Make an exact copy of the records below, leaving every image out.

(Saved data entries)
--------------------------------
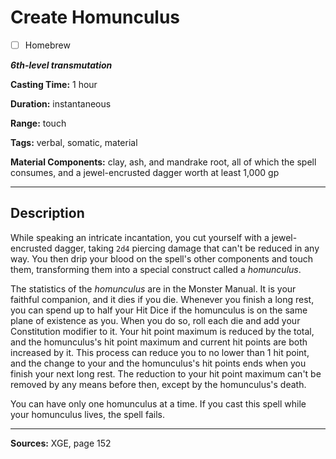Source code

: # Create Homunculus

- [ ] Homebrew

***6th-level transmutation***

**Casting Time:** 1 hour

**Duration:** instantaneous

**Range:** touch

**Tags:** verbal, somatic, material

**Material Components:** clay, ash, and mandrake root, all of which the spell consumes, and a jewel-encrusted dagger worth at least 1,000 gp

---

## Description
While speaking an intricate incantation, you cut yourself with a jewel-encrusted dagger, taking `2d4` piercing damage that can't be reduced in any way.
You then drip your blood on the spell's other components and touch them, transforming them into a special construct called a *homunculus*.

The statistics of the *homunculus* are in the Monster Manual.
It is your faithful companion, and it dies if you die.
Whenever you finish a long rest, you can spend up to half your Hit Dice if the homunculus is on the same plane of existence as you.
When you do so, roll each die and add your Constitution modifier to it.
Your hit point maximum is reduced by the total, and the homunculus's hit point maximum and current hit points are both increased by it.
This process can reduce you to no lower than 1 hit point, and the change to your and the homunculus's hit points ends when you finish your next long rest.
The reduction to your hit point maximum can't be removed by any means before then, except by the homunculus's death.

You can have only one homunculus at a time.
If you cast this spell while your homunculus lives, the spell fails.

---

**Sources:** XGE, page 152

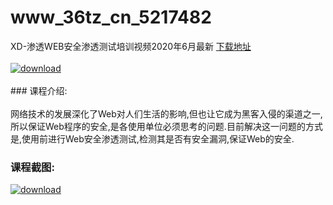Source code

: # www_36tz_cn_5217482
XD-渗透WEB安全渗透测试培训视频2020年6月最新
[下载地址](http://www.36tz.cn/article/5217482 "下载地址")
<br/></br>[![download](http://36tz.cn/muke_img/2021_01_1-27-300x160.png "下载地址")](http://www.36tz.cn/article/5217482 "下载地址")
<br/></br>### 课程介绍:<br/></br>网络技术的发展深化了Web对人们生活的影响,但也让它成为黑客入侵的渠道之一,所以保证Web程序的安全,是各使用单位必须思考的问题.目前解决这一问题的方式是,使用前进行Web安全渗透测试,检测其是否有安全漏洞,保证Web的安全.

### 课程截图:
[![download](http://36tz.cn/muke_img/2021_01_2-32.png "下载地址")](http://www.36tz.cn/article/5217482 "下载地址")
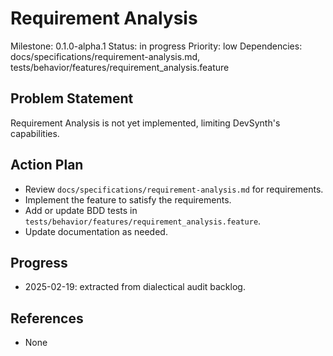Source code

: # Requirement Analysis
Milestone: 0.1.0-alpha.1
Status: in progress
Priority: low
Dependencies: docs/specifications/requirement-analysis.md, tests/behavior/features/requirement_analysis.feature

## Problem Statement
Requirement Analysis is not yet implemented, limiting DevSynth's capabilities.


## Action Plan
- Review `docs/specifications/requirement-analysis.md` for requirements.
- Implement the feature to satisfy the requirements.
- Add or update BDD tests in `tests/behavior/features/requirement_analysis.feature`.
- Update documentation as needed.

## Progress
- 2025-02-19: extracted from dialectical audit backlog.

## References
- None
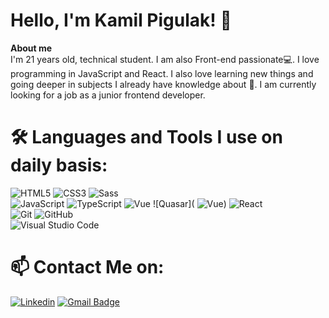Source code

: # Hello, I'm Kamil Pigulak! :wave:

**About me**
<br/>
I'm 21 years old, technical student. I am also Front-end passionate:computer:. I love programming in JavaScript and React. I also love learning new things and going deeper in subjects I already have knowledge about 📕. I am currently looking for a job as a junior frontend developer.


# 🛠️ Languages and Tools I use on daily basis:
![HTML5](https://img.shields.io/badge/-HTML5-E34F26?style=flat-square&logo=html5&logoColor=white) ![CSS3](https://img.shields.io/badge/-CSS3-1572B6?style=flat-square&logo=css3) ![Sass](https://img.shields.io/badge/-Sass-black?style=flat-square&logo=Sass&logoColor=pink) <br/>
![JavaScript](https://img.shields.io/badge/-JavaScript-black?style=flat-square&logo=javascript) ![TypeScript](https://img.shields.io/badge/-TypeScript-007ACC?style=flat-square&logo=typescript&link=https://github.com/olafsulich/) ![Vue]( https://img.shields.io/badge/-Vue-4fc08d?style=flat&logo=Vue.js&logoColor=fff) ![Quasar]( ![Vue]( https://img.shields.io/badge/-Vue-4fc08d?style=flat&logo=Vue.js&logoColor=fff)) ![React](https://img.shields.io/badge/-React-black?style=flat-square&logo=react) <br/>
 ![Git](https://img.shields.io/badge/-Git-0A1A2F?style=flat&logo=git) ![GitHub](https://img.shields.io/badge/-GitHub-0A1A2F?style=flat&logo=github)<br/>
 ![Visual Studio Code](https://img.shields.io/badge/-Visual%20Studio%20Code-0A1A2F?style=flat&logo=visual-studio-code&logoColor=007ACC)

 #  📫  Contact Me on:
[![Linkedin](https://img.shields.io/badge/-LinkedIn-blue?style=flat-square&logo=Linkedin&logoColor=white&link=https://www.linkedin.com/in/kamil-pigulak-0ba1ab227/)](https://www.linkedin.com/in/kamil-pigulak-0ba1ab227/) [![Gmail Badge](https://img.shields.io/badge/-Gmail-c14438?style=flat-square&logo=Gmail&logoColor=white&link=mailto:kamilpigulak@gmail.com)](mailto:kamilpigulak@gmail.com)  
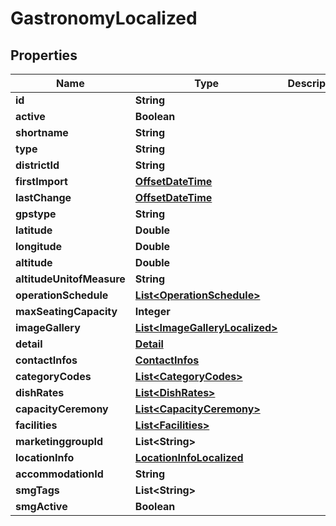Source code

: 
# GastronomyLocalized

## Properties
Name | Type | Description | Notes
------------ | ------------- | ------------- | -------------
**id** | **String** |  |  [optional]
**active** | **Boolean** |  |  [optional]
**shortname** | **String** |  |  [optional]
**type** | **String** |  |  [optional]
**districtId** | **String** |  |  [optional]
**firstImport** | [**OffsetDateTime**](OffsetDateTime.md) |  |  [optional]
**lastChange** | [**OffsetDateTime**](OffsetDateTime.md) |  |  [optional]
**gpstype** | **String** |  |  [optional]
**latitude** | **Double** |  |  [optional]
**longitude** | **Double** |  |  [optional]
**altitude** | **Double** |  |  [optional]
**altitudeUnitofMeasure** | **String** |  |  [optional]
**operationSchedule** | [**List&lt;OperationSchedule&gt;**](OperationSchedule.md) |  |  [optional]
**maxSeatingCapacity** | **Integer** |  |  [optional]
**imageGallery** | [**List&lt;ImageGalleryLocalized&gt;**](ImageGalleryLocalized.md) |  |  [optional]
**detail** | [**Detail**](Detail.md) |  |  [optional]
**contactInfos** | [**ContactInfos**](ContactInfos.md) |  |  [optional]
**categoryCodes** | [**List&lt;CategoryCodes&gt;**](CategoryCodes.md) |  |  [optional]
**dishRates** | [**List&lt;DishRates&gt;**](DishRates.md) |  |  [optional]
**capacityCeremony** | [**List&lt;CapacityCeremony&gt;**](CapacityCeremony.md) |  |  [optional]
**facilities** | [**List&lt;Facilities&gt;**](Facilities.md) |  |  [optional]
**marketinggroupId** | **List&lt;String&gt;** |  |  [optional]
**locationInfo** | [**LocationInfoLocalized**](LocationInfoLocalized.md) |  |  [optional]
**accommodationId** | **String** |  |  [optional]
**smgTags** | **List&lt;String&gt;** |  |  [optional]
**smgActive** | **Boolean** |  |  [optional]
--------------------------------
Completed exercise:
Source code

: # Create Homunculus

- [ ] Homebrew

***6th-level transmutation***

**Casting Time:** 1 hour

**Duration:** instantaneous

**Range:** touch

**Tags:** verbal, somatic, material

**Material Components:** clay, ash, and mandrake root, all of which the spell consumes, and a jewel-encrusted dagger worth at least 1,000 gp

---

## Description
While speaking an intricate incantation, you cut yourself with a jewel-encrusted dagger, taking `2d4` piercing damage that can't be reduced in any way.
You then drip your blood on the spell's other components and touch them, transforming them into a special construct called a *homunculus*.

The statistics of the *homunculus* are in the Monster Manual.
It is your faithful companion, and it dies if you die.
Whenever you finish a long rest, you can spend up to half your Hit Dice if the homunculus is on the same plane of existence as you.
When you do so, roll each die and add your Constitution modifier to it.
Your hit point maximum is reduced by the total, and the homunculus's hit point maximum and current hit points are both increased by it.
This process can reduce you to no lower than 1 hit point, and the change to your and the homunculus's hit points ends when you finish your next long rest.
The reduction to your hit point maximum can't be removed by any means before then, except by the homunculus's death.

You can have only one homunculus at a time.
If you cast this spell while your homunculus lives, the spell fails.

---

**Sources:** XGE, page 152

Source code

: # www_36tz_cn_5217482
XD-渗透WEB安全渗透测试培训视频2020年6月最新
[下载地址](http://www.36tz.cn/article/5217482 "下载地址")
<br/></br>[![download](http://36tz.cn/muke_img/2021_01_1-27-300x160.png "下载地址")](http://www.36tz.cn/article/5217482 "下载地址")
<br/></br>### 课程介绍:<br/></br>网络技术的发展深化了Web对人们生活的影响,但也让它成为黑客入侵的渠道之一,所以保证Web程序的安全,是各使用单位必须思考的问题.目前解决这一问题的方式是,使用前进行Web安全渗透测试,检测其是否有安全漏洞,保证Web的安全.

### 课程截图:
[![download](http://36tz.cn/muke_img/2021_01_2-32.png "下载地址")](http://www.36tz.cn/article/5217482 "下载地址")
Source code

: # Requirement Analysis
Milestone: 0.1.0-alpha.1
Status: in progress
Priority: low
Dependencies: docs/specifications/requirement-analysis.md, tests/behavior/features/requirement_analysis.feature

## Problem Statement
Requirement Analysis is not yet implemented, limiting DevSynth's capabilities.


## Action Plan
- Review `docs/specifications/requirement-analysis.md` for requirements.
- Implement the feature to satisfy the requirements.
- Add or update BDD tests in `tests/behavior/features/requirement_analysis.feature`.
- Update documentation as needed.

## Progress
- 2025-02-19: extracted from dialectical audit backlog.

## References
- None
Source code

: # Hello, I'm Kamil Pigulak! :wave:

**About me**
<br/>
I'm 21 years old, technical student. I am also Front-end passionate:computer:. I love programming in JavaScript and React. I also love learning new things and going deeper in subjects I already have knowledge about 📕. I am currently looking for a job as a junior frontend developer.


# 🛠️ Languages and Tools I use on daily basis:
![HTML5](https://img.shields.io/badge/-HTML5-E34F26?style=flat-square&logo=html5&logoColor=white) ![CSS3](https://img.shields.io/badge/-CSS3-1572B6?style=flat-square&logo=css3) ![Sass](https://img.shields.io/badge/-Sass-black?style=flat-square&logo=Sass&logoColor=pink) <br/>
![JavaScript](https://img.shields.io/badge/-JavaScript-black?style=flat-square&logo=javascript) ![TypeScript](https://img.shields.io/badge/-TypeScript-007ACC?style=flat-square&logo=typescript&link=https://github.com/olafsulich/) ![Vue]( https://img.shields.io/badge/-Vue-4fc08d?style=flat&logo=Vue.js&logoColor=fff) ![Quasar]( ![Vue]( https://img.shields.io/badge/-Vue-4fc08d?style=flat&logo=Vue.js&logoColor=fff)) ![React](https://img.shields.io/badge/-React-black?style=flat-square&logo=react) <br/>
 ![Git](https://img.shields.io/badge/-Git-0A1A2F?style=flat&logo=git) ![GitHub](https://img.shields.io/badge/-GitHub-0A1A2F?style=flat&logo=github)<br/>
 ![Visual Studio Code](https://img.shields.io/badge/-Visual%20Studio%20Code-0A1A2F?style=flat&logo=visual-studio-code&logoColor=007ACC)

 #  📫  Contact Me on:
[![Linkedin](https://img.shields.io/badge/-LinkedIn-blue?style=flat-square&logo=Linkedin&logoColor=white&link=https://www.linkedin.com/in/kamil-pigulak-0ba1ab227/)](https://www.linkedin.com/in/kamil-pigulak-0ba1ab227/) [![Gmail Badge](https://img.shields.io/badge/-Gmail-c14438?style=flat-square&logo=Gmail&logoColor=white&link=mailto:kamilpigulak@gmail.com)](mailto:kamilpigulak@gmail.com)  
Source code

: 
# GastronomyLocalized

## Properties
Name | Type | Description | Notes
------------ | ------------- | ------------- | -------------
**id** | **String** |  |  [optional]
**active** | **Boolean** |  |  [optional]
**shortname** | **String** |  |  [optional]
**type** | **String** |  |  [optional]
**districtId** | **String** |  |  [optional]
**firstImport** | [**OffsetDateTime**](OffsetDateTime.md) |  |  [optional]
**lastChange** | [**OffsetDateTime**](OffsetDateTime.md) |  |  [optional]
**gpstype** | **String** |  |  [optional]
**latitude** | **Double** |  |  [optional]
**longitude** | **Double** |  |  [optional]
**altitude** | **Double** |  |  [optional]
**altitudeUnitofMeasure** | **String** |  |  [optional]
**operationSchedule** | [**List&lt;OperationSchedule&gt;**](OperationSchedule.md) |  |  [optional]
**maxSeatingCapacity** | **Integer** |  |  [optional]
**imageGallery** | [**List&lt;ImageGalleryLocalized&gt;**](ImageGalleryLocalized.md) |  |  [optional]
**detail** | [**Detail**](Detail.md) |  |  [optional]
**contactInfos** | [**ContactInfos**](ContactInfos.md) |  |  [optional]
**categoryCodes** | [**List&lt;CategoryCodes&gt;**](CategoryCodes.md) |  |  [optional]
**dishRates** | [**List&lt;DishRates&gt;**](DishRates.md) |  |  [optional]
**capacityCeremony** | [**List&lt;CapacityCeremony&gt;**](CapacityCeremony.md) |  |  [optional]
**facilities** | [**List&lt;Facilities&gt;**](Facilities.md) |  |  [optional]
**marketinggroupId** | **List&lt;String&gt;** |  |  [optional]
**locationInfo** | [**LocationInfoLocalized**](LocationInfoLocalized.md) |  |  [optional]
**accommodationId** | **String** |  |  [optional]
**smgTags** | **List&lt;String&gt;** |  |  [optional]
**smgActive** | **Boolean** |  |  [optional]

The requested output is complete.